216    Il convient par conséquent d’examiner si, à la lumière des considérations qui précèdent, la Commission a exploité les données que les entreprises avaient fournies concernant les ventes, à savoir des données concernant les ventes facturées, d’une manière inattendue pour celles-ci et de manière à violer leur confiance légitime.

217    Il convient de rappeler que, selon une jurisprudence constante, le droit de se prévaloir du principe de la protection de la confiance légitime s’étend à tout particulier qui se trouve dans une situation de laquelle il ressort que l’administration communautaire, en lui fournissant des assurances précises, a fait naître chez lui des espérances fondées (arrêt de la Cour du 15 juillet 2004, Di Lenardo et Dilexport, C‑37/02 et C‑38/02, Rec. p. I‑6911, point 70, et arrêt du Tribunal du 17 décembre 1998, Embassy Limousines & Services/Parlement, T‑203/96, Rec. p. II‑4239, point 74). Constituent de telles assurances, quelle que soit la forme sous laquelle ils sont communiqués, des renseignements précis, inconditionnels et concordants, émanant de sources autorisées et fiables (voir, en ce sens, arrêt de la Cour du 25 mai 2000, Kögler/Cour de justice, C‑82/98 P, Rec. p. I‑3855, point 33). En revanche, nul ne peut invoquer une violation de ce principe en l’absence d’assurances précises que lui aurait fournies l’administration (arrêts de la Cour du 24 novembre 2005, Allemagne/Commission, C‑506/03, non publié au Recueil, point 58, et du 22 juin 2006, Belgique et Forum 187/Commission, C‑182/03 et C‑217/03, Rec. p. I‑5479, point 147).
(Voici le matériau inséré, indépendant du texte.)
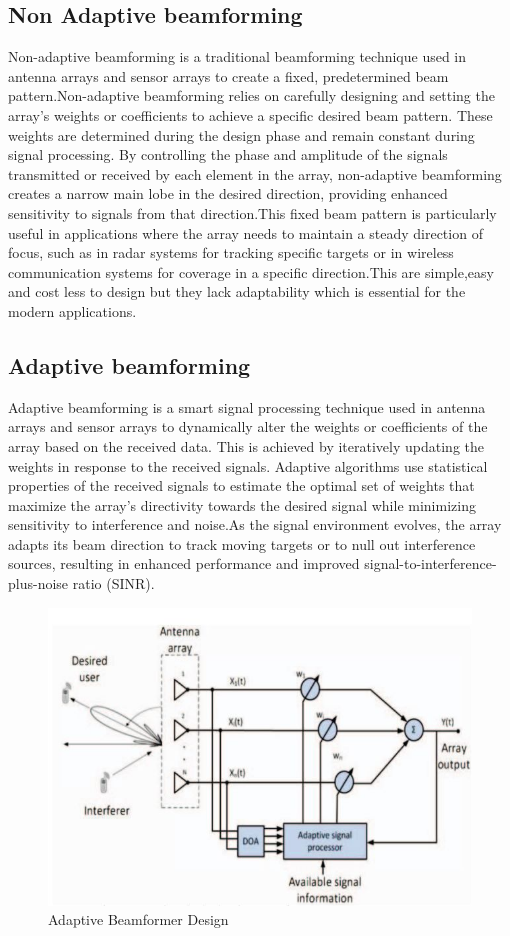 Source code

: \subsection{Non Adaptive beamforming}
   Non-adaptive beamforming is a traditional beamforming technique used in antenna arrays and sensor arrays to create a fixed, predetermined beam pattern.Non-adaptive beamforming relies on carefully designing and setting the array's weights or coefficients to achieve a specific desired beam pattern. These weights are determined during the design phase and remain constant during signal processing. By controlling the phase and amplitude of the signals transmitted or received by each element in the array, non-adaptive beamforming creates a narrow main lobe in the desired direction, providing enhanced sensitivity to signals from that direction.This fixed beam pattern is particularly useful in applications where the array needs to maintain a steady direction of focus, such as in radar systems for tracking specific targets or in wireless communication systems for coverage in a specific direction.This are simple,easy and cost less to design but they lack adaptability which is essential for the modern applications.
\subsection{Adaptive beamforming}   
   Adaptive beamforming is a smart signal processing technique used in antenna arrays and sensor arrays to dynamically alter the weights or coefficients of the array based on the received data. 
This is achieved by iteratively updating the weights in response to the received signals. Adaptive algorithms use statistical properties of the received signals to estimate the optimal set of weights that maximize the array's directivity towards the desired signal while minimizing sensitivity to interference and noise.As the signal environment evolves, the array adapts its beam direction to track moving targets or to null out interference sources, resulting in enhanced performance and improved signal-to-interference-plus-noise ratio (SINR).
\begin{figure}[h]
\centering
\includegraphics[scale=0.75]{Chapter2/Figures/1}		
\caption{ \label{fig:1}Adaptive Beamformer Design}
\end{figure}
De surcroît, seules des assurances conformes aux normes applicables peuvent fonder une confiance légitime (arrêts du Tribunal du 30 juin 2005, Branco/Commission, T‑347/03, Rec. p. II‑2555, point 102 ; du 23 février 2006, Cementbouw Handel & Industrie/Commission, T‑282/02, Rec. p. II‑319, point 77, et du 19 novembre 2009, Denka International/Commission, T‑334/07, Rec. p. II‑4205, point 132).

218    Force est de constater que, en l’espèce, la Commission n’a donné aucune assurance aux requérantes, au sens de cette jurisprudence, que les données qu’elles avaient fournies d’abord de leur plein gré, puis à la demande de la Commission, concernant les ventes facturées dans l’EEE ne seraient pas retenues afin de calculer l’amende qui leur serait infligée.

219    Les requérantes ne sauraient par conséquent se prévaloir d’une quelconque violation du principe de la protection de la confiance légitime quant à la prise en considération des informations qu’elles ont fournies de leur propre initiative à la Commission concernant les ventes facturées dans l’EEE, aux fins du calcul de l’amende qui leur a été imposée.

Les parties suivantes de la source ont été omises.